WHAT YOU SHOULD DO: Using the entries that follow, report the number of lines that include the string "database", without any other text.

□ □ □ □ □

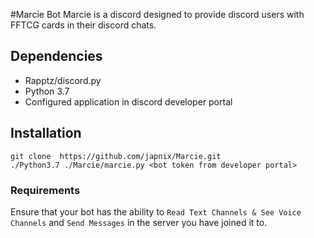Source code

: #Marcie Bot
Marcie is a discord designed to provide discord users with FFTCG cards in their discord chats.

## Dependencies
- Rapptz/discord.py
- Python 3.7
- Configured application in discord developer portal

## Installation
```
git clone  https://github.com/japnix/Marcie.git
./Python3.7 ./Marcie/marcie.py <bot token from developer portal>
```
### Requirements
Ensure that your bot has the ability to `Read Text Channels & See Voice Channels` and `Send Messages` in the server you have joined it to.
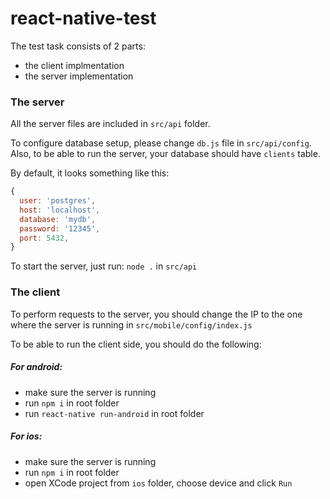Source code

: # react-native-test

The test task consists of 2 parts:
  - the client implmentation
  - the server implementation
  
### The server
All the server files are included in `src/api` folder.
  
To configure database setup, please change `db.js` file in `src/api/config`.
Also, to be able to run the server, your database should have `clients` table.

By default, it looks something like this: 
```javascript
{ 
  user: 'postgres',
  host: 'localhost',
  database: 'mydb',
  password: '12345',
  port: 5432,
}
```

To start the server, just run: `node .` in `src/api`


### The client

To perform requests to the server, you should change the IP to the one where the server is running in `src/mobile/config/index.js`

To be able to run the client side, you should do the following:
  
##### For android:
  - make sure the server is running
  - run `npm i` in root folder
  - run `react-native run-android` in root folder
    
##### For ios:
  - make sure the server is running
  - run `npm i` in root folder
  - open XCode project from `ios` folder, choose device and click `Run`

□ □ □ □ □

EXERCISE OUTPUT: 3